- YOUR GOAL: From the line containing "其他的一些有用的命令：" down to the final line of the entries below, restate each line word for word and add nothing.

[DATASET]

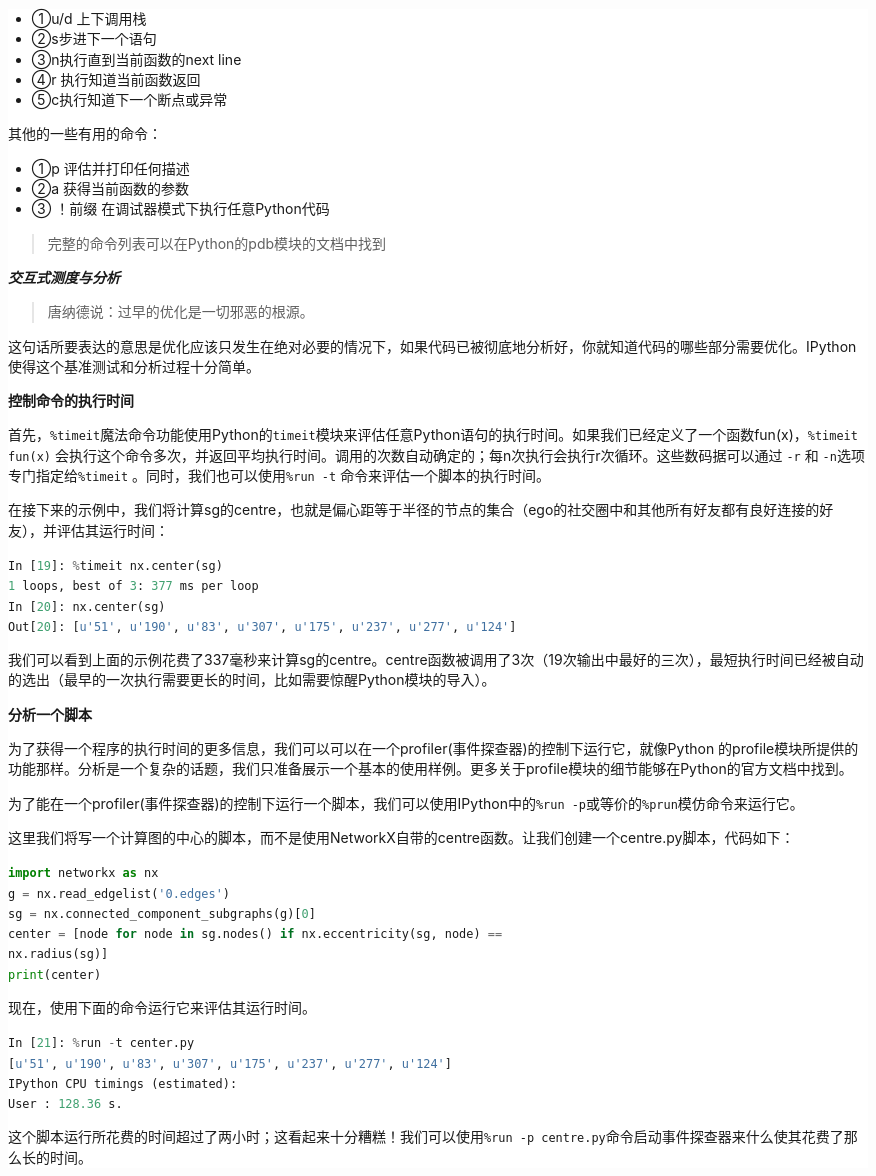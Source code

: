 + ①u/d 上下调用栈
+ ②s步进下一个语句
+ ③n执行直到当前函数的next line
+ ④r 执行知道当前函数返回
+ ⑤c执行知道下一个断点或异常

其他的一些有用的命令：

+ ①p 评估并打印任何描述
+ ②a 获得当前函数的参数
+ ③ ！前缀 在调试器模式下执行任意Python代码

> 完整的命令列表可以在Python的pdb模块的文档中找到

***交互式测度与分析***

> 唐纳德说：过早的优化是一切邪恶的根源。

这句话所要表达的意思是优化应该只发生在绝对必要的情况下，如果代码已被彻底地分析好，你就知道代码的哪些部分需要优化。IPython使得这个基准测试和分析过程十分简单。

**控制命令的执行时间**

首先，`%timeit`魔法命令功能使用Python的`timeit`模块来评估任意Python语句的执行时间。如果我们已经定义了一个函数fun(x)，`%timeit fun(x)` 会执行这个命令多次，并返回平均执行时间。调用的次数自动确定的；每n次执行会执行r次循环。这些数码据可以通过 `-r` 和 `-n`选项专门指定给`%timeit` 。同时，我们也可以使用`%run -t` 命令来评估一个脚本的执行时间。

在接下来的示例中，我们将计算sg的centre，也就是偏心距等于半径的节点的集合（ego的社交圈中和其他所有好友都有良好连接的好友），并评估其运行时间：
```python
In [19]: %timeit nx.center(sg)
1 loops, best of 3: 377 ms per loop
In [20]: nx.center(sg)
Out[20]: [u'51', u'190', u'83', u'307', u'175', u'237', u'277', u'124']
```
我们可以看到上面的示例花费了337毫秒来计算sg的centre。centre函数被调用了3次（19次输出中最好的三次），最短执行时间已经被自动的选出（最早的一次执行需要更长的时间，比如需要惊醒Python模块的导入）。

**分析一个脚本**

为了获得一个程序的执行时间的更多信息，我们可以可以在一个profiler(事件探查器)的控制下运行它，就像Python 的profile模块所提供的功能那样。分析是一个复杂的话题，我们只准备展示一个基本的使用样例。更多关于profile模块的细节能够在Python的官方文档中找到。

为了能在一个profiler(事件探查器)的控制下运行一个脚本，我们可以使用IPython中的`%run -p`或等价的`%prun`模仿命令来运行它。

这里我们将写一个计算图的中心的脚本，而不是使用NetworkX自带的centre函数。让我们创建一个centre.py脚本，代码如下：
```python
import networkx as nx
g = nx.read_edgelist('0.edges')
sg = nx.connected_component_subgraphs(g)[0]
center = [node for node in sg.nodes() if nx.eccentricity(sg, node) == 
nx.radius(sg)]
print(center)
```
现在，使用下面的命令运行它来评估其运行时间。
```python
In [21]: %run -t center.py
[u'51', u'190', u'83', u'307', u'175', u'237', u'277', u'124']
IPython CPU timings (estimated):
User : 128.36 s.
```
这个脚本运行所花费的时间超过了两小时；这看起来十分糟糕！我们可以使用`%run -p centre.py`命令启动事件探查器来什么使其花费了那么长的时间。


  [1]: HTTP://SNAP.STANFORD.EDU/DATA
  [2]: http://ipython.rossant.net
  [3]: http://ipython.org/ipython-doc/%20stable/interactive/qtconsole.html
  [4]: %E5%9B%BE%E7%89%87%E5%8D%A0%E4%BD%8D
  [5]: http://nbviewer.ipython.org/
  [6]: %E5%8D%A0%E4%BD%8D%E7%AC%A6
  [7]: http://%20daringfireball.net/projects/markdown/syntax
  [8]: %E5%8D%A0%E4%BD%8D
  [9]: zhanwei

[/DATASET]

- ANSWER FOR THIS EXERCISE:
其他的一些有用的命令：

+ ①p 评估并打印任何描述
+ ②a 获得当前函数的参数
+ ③ ！前缀 在调试器模式下执行任意Python代码

> 完整的命令列表可以在Python的pdb模块的文档中找到

***交互式测度与分析***

> 唐纳德说：过早的优化是一切邪恶的根源。

这句话所要表达的意思是优化应该只发生在绝对必要的情况下，如果代码已被彻底地分析好，你就知道代码的哪些部分需要优化。IPython使得这个基准测试和分析过程十分简单。

**控制命令的执行时间**

首先，`%timeit`魔法命令功能使用Python的`timeit`模块来评估任意Python语句的执行时间。如果我们已经定义了一个函数fun(x)，`%timeit fun(x)` 会执行这个命令多次，并返回平均执行时间。调用的次数自动确定的；每n次执行会执行r次循环。这些数码据可以通过 `-r` 和 `-n`选项专门指定给`%timeit` 。同时，我们也可以使用`%run -t` 命令来评估一个脚本的执行时间。

在接下来的示例中，我们将计算sg的centre，也就是偏心距等于半径的节点的集合（ego的社交圈中和其他所有好友都有良好连接的好友），并评估其运行时间：
```python
In [19]: %timeit nx.center(sg)
1 loops, best of 3: 377 ms per loop
In [20]: nx.center(sg)
Out[20]: [u'51', u'190', u'83', u'307', u'175', u'237', u'277', u'124']
```
我们可以看到上面的示例花费了337毫秒来计算sg的centre。centre函数被调用了3次（19次输出中最好的三次），最短执行时间已经被自动的选出（最早的一次执行需要更长的时间，比如需要惊醒Python模块的导入）。

**分析一个脚本**

为了获得一个程序的执行时间的更多信息，我们可以可以在一个profiler(事件探查器)的控制下运行它，就像Python 的profile模块所提供的功能那样。分析是一个复杂的话题，我们只准备展示一个基本的使用样例。更多关于profile模块的细节能够在Python的官方文档中找到。

为了能在一个profiler(事件探查器)的控制下运行一个脚本，我们可以使用IPython中的`%run -p`或等价的`%prun`模仿命令来运行它。

这里我们将写一个计算图的中心的脚本，而不是使用NetworkX自带的centre函数。让我们创建一个centre.py脚本，代码如下：
```python
import networkx as nx
g = nx.read_edgelist('0.edges')
sg = nx.connected_component_subgraphs(g)[0]
center = [node for node in sg.nodes() if nx.eccentricity(sg, node) == 
nx.radius(sg)]
print(center)
```
现在，使用下面的命令运行它来评估其运行时间。
```python
In [21]: %run -t center.py
[u'51', u'190', u'83', u'307', u'175', u'237', u'277', u'124']
IPython CPU timings (estimated):
User : 128.36 s.
```
这个脚本运行所花费的时间超过了两小时；这看起来十分糟糕！我们可以使用`%run -p centre.py`命令启动事件探查器来什么使其花费了那么长的时间。


  [1]: HTTP://SNAP.STANFORD.EDU/DATA
  [2]: http://ipython.rossant.net
  [3]: http://ipython.org/ipython-doc/%20stable/interactive/qtconsole.html
  [4]: %E5%9B%BE%E7%89%87%E5%8D%A0%E4%BD%8D
  [5]: http://nbviewer.ipython.org/
  [6]: %E5%8D%A0%E4%BD%8D%E7%AC%A6
  [7]: http://%20daringfireball.net/projects/markdown/syntax
  [8]: %E5%8D%A0%E4%BD%8D
  [9]: zhanwei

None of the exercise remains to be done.